Infrastructure-as-Code vs Configuration Management

Michael Levan - Nov 3 '21 - - Dev Community

As times change, tools change. As tools change, the purpose of the tools change.

There's a constant question that comes up about when to incorporate Infrastructure-as-Code (IaC) and when to utilize Configuration Management (ConfigMgmt). Not only is that question coming up for engineers, but it's also coming up for the companies that have created the Infrastructure-as-Code and Configuration Management platforms.

What's the right decision and which direction should you go in? In this blog post, you'll learn the differences between IaC and ConfigMgmt, along with what platform and tool you should use in your environment.

What is Infrastructure-as-Code

When you think about IaC, think about it like this - IaC creates the thing.

When you need to create a service in the cloud, a virtualized server, or even a scalable orchestration solution like Kubernetes, you need to think about how to automate it. No one wants to create anything manually anymore and for good reason. There's no way to make manual efforts repeatable and clicking around a UI isn't an efficient way to spend an engineer's time. Because of that, everyone is thinking about how to automate the creation of services, platforms, and systems.

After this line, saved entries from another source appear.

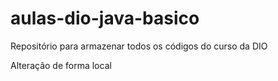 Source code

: # aulas-dio-java-basico
Repositório para armazenar todos os códigos do curso da DIO

Alteração de forma local
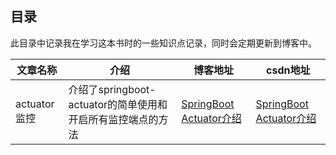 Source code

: ## 目录
此目录中记录我在学习这本书时的一些知识点记录，同时会定期更新到博客中。

|文章名称|介绍|博客地址|csdn地址|
|---|---|---|---|
|actuator监控|介绍了springboot-actuator的简单使用和开启所有监控端点的方法|[SpringBoot Actuator介绍](http://ccoder.cc/2018/12/09/springboot-actuator/)|[SpringBoot Actuator介绍](https://blog.csdn.net/chencong3139/article/details/84930458)|
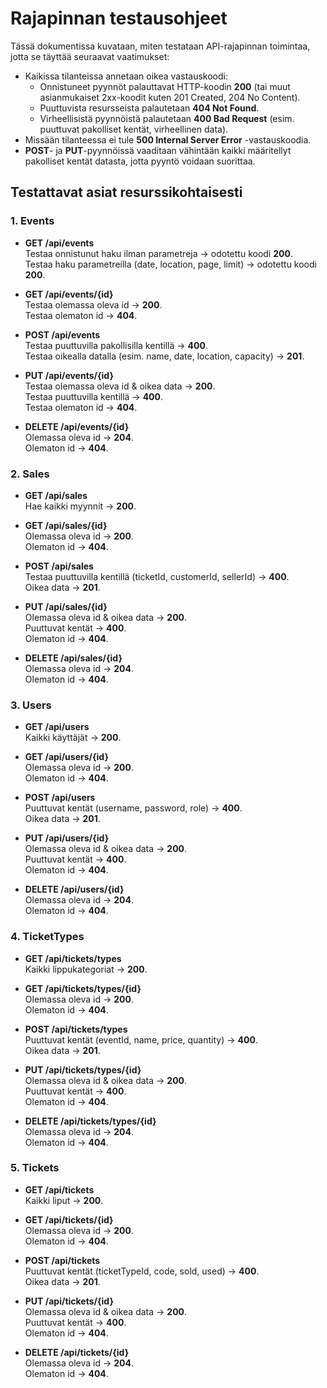 # Rajapinnan testausohjeet

Tässä dokumentissa kuvataan, miten testataan API-rajapinnan toimintaa, jotta se täyttää seuraavat vaatimukset:

- Kaikissa tilanteissa annetaan oikea vastauskoodi:
  - Onnistuneet pyynnöt palauttavat HTTP-koodin **200** (tai muut asianmukaiset 2xx-koodit kuten 201 Created, 204 No Content).
  - Puuttuvista resursseista palautetaan **404 Not Found**.
  - Virheellisistä pyynnöistä palautetaan **400 Bad Request** (esim. puuttuvat pakolliset kentät, virheellinen data).
- Missään tilanteessa ei tule **500 Internal Server Error** -vastauskoodia.
- **POST**- ja **PUT**-pyynnöissä vaaditaan vähintään kaikki määritellyt pakolliset kentät datasta, jotta pyyntö voidaan suorittaa.

## Testattavat asiat resurssikohtaisesti

### 1. Events

- **GET /api/events**  
  Testaa onnistunut haku ilman parametreja → odotettu koodi **200**.  
  Testaa haku parametreilla (date, location, page, limit) → odotettu koodi **200**.

- **GET /api/events/{id}**  
  Testaa olemassa oleva id → **200**.  
  Testaa olematon id → **404**.

- **POST /api/events**  
  Testaa puuttuvilla pakollisilla kentillä → **400**.  
  Testaa oikealla datalla (esim. name, date, location, capacity) → **201**.

- **PUT /api/events/{id}**  
  Testaa olemassa oleva id & oikea data → **200**.  
  Testaa puuttuvilla kentillä → **400**.  
  Testaa olematon id → **404**.

- **DELETE /api/events/{id}**  
  Olemassa oleva id → **204**.  
  Olematon id → **404**.

### 2. Sales

- **GET /api/sales**  
  Hae kaikki myynnit → **200**.

- **GET /api/sales/{id}**  
  Olemassa oleva id → **200**.  
  Olematon id → **404**.

- **POST /api/sales**  
  Testaa puuttuvilla kentillä (ticketId, customerId, sellerId) → **400**.  
  Oikea data → **201**.

- **PUT /api/sales/{id}**  
  Olemassa oleva id & oikea data → **200**.  
  Puuttuvat kentät → **400**.  
  Olematon id → **404**.

- **DELETE /api/sales/{id}**  
  Olemassa oleva id → **204**.  
  Olematon id → **404**.

### 3. Users

- **GET /api/users**  
  Kaikki käyttäjät → **200**.

- **GET /api/users/{id}**  
  Olemassa oleva id → **200**.  
  Olematon id → **404**.

- **POST /api/users**  
  Puuttuvat kentät (username, password, role) → **400**.  
  Oikea data → **201**.

- **PUT /api/users/{id}**  
  Olemassa oleva id & oikea data → **200**.  
  Puuttuvat kentät → **400**.  
  Olematon id → **404**.

- **DELETE /api/users/{id}**  
  Olemassa oleva id → **204**.  
  Olematon id → **404**.

### 4. TicketTypes

- **GET /api/tickets/types**  
  Kaikki lippukategoriat → **200**.

- **GET /api/tickets/types/{id}**  
  Olemassa oleva id → **200**.  
  Olematon id → **404**.

- **POST /api/tickets/types**  
  Puuttuvat kentät (eventId, name, price, quantity) → **400**.  
  Oikea data → **201**.

- **PUT /api/tickets/types/{id}**  
  Olemassa oleva id & oikea data → **200**.  
  Puuttuvat kentät → **400**.  
  Olematon id → **404**.

- **DELETE /api/tickets/types/{id}**  
  Olemassa oleva id → **204**.  
  Olematon id → **404**.

### 5. Tickets

- **GET /api/tickets**  
  Kaikki liput → **200**.

- **GET /api/tickets/{id}**  
  Olemassa oleva id → **200**.  
  Olematon id → **404**.

- **POST /api/tickets**  
  Puuttuvat kentät (ticketTypeId, code, sold, used) → **400**.  
  Oikea data → **201**.

- **PUT /api/tickets/{id}**  
  Olemassa oleva id & oikea data → **200**.  
  Puuttuvat kentät → **400**.  
  Olematon id → **404**.

- **DELETE /api/tickets/{id}**  
  Olemassa oleva id → **204**.  
  Olematon id → **404**.
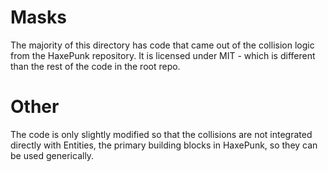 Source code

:# Masks


The majority of this directory has code that came out of the collision logic 
from the HaxePunk repository. It is licensed under MIT - which is different than the 
rest of the code in the root repo.


# Other

The code is only slightly modified so that the collisions are not integrated
directly with Entities, the primary building blocks in HaxePunk, so they
can be used generically.  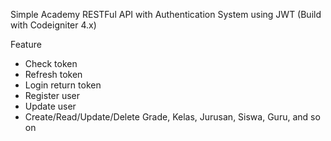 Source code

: Simple Academy RESTFul API with Authentication System using JWT (Build with Codeigniter 4.x)

Feature
- Check token
- Refresh token
- Login return token
- Register user
- Update user
- Create/Read/Update/Delete Grade, Kelas, Jurusan, Siswa, Guru, 
and so on
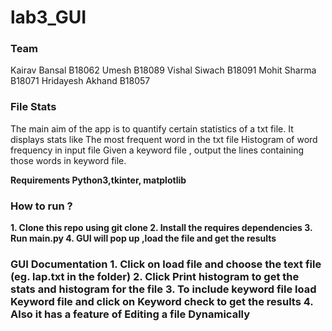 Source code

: # lab3_GUI
<h3>Team </h3>
Kairav Bansal B18062
Umesh B18089
Vishal Siwach B18091
Mohit Sharma B18071
Hridayesh Akhand B18057

<h3> File Stats </h3>
The main aim of the app is to quantify certain statistics of a txt file. It displays stats like
The most frequent word in the txt file 
Histogram of word frequency in input file
Given a keyword file , output the lines containing those words in keyword file.

<b> Requirements <b> Python3,tkinter, matplotlib

<h3> How to run ? </h3>
   1. Clone this repo using git clone 
   2. Install the requires dependencies
   3. Run main.py
   4. GUI will pop up ,load the file and get the results
 
<h3> GUI Documentation </hr>
   1. Click on load file and choose the text file (eg. lap.txt in the folder)
   2. Click Print histogram to get the stats and histogram for the file
   3. To include keyword file load Keyword file and click on Keyword check to get the results
   4. Also it has a feature of Editing a file Dynamically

Infrastructure-as-Code is used to automatically create any service or system in the cloud or on-prem with code. The code is typically a provisioning language, like JSON or YAML. However, that's changing rapidly with HashiCorp Configuration Language (HCL), which is a much easier and human-readable language compared to JSON and YAML to write infrastructure code. Another huge concept becoming popular is Infrastructure-as-Software, which is defining your infrastructure with a general-purpose programming language like Python or Go.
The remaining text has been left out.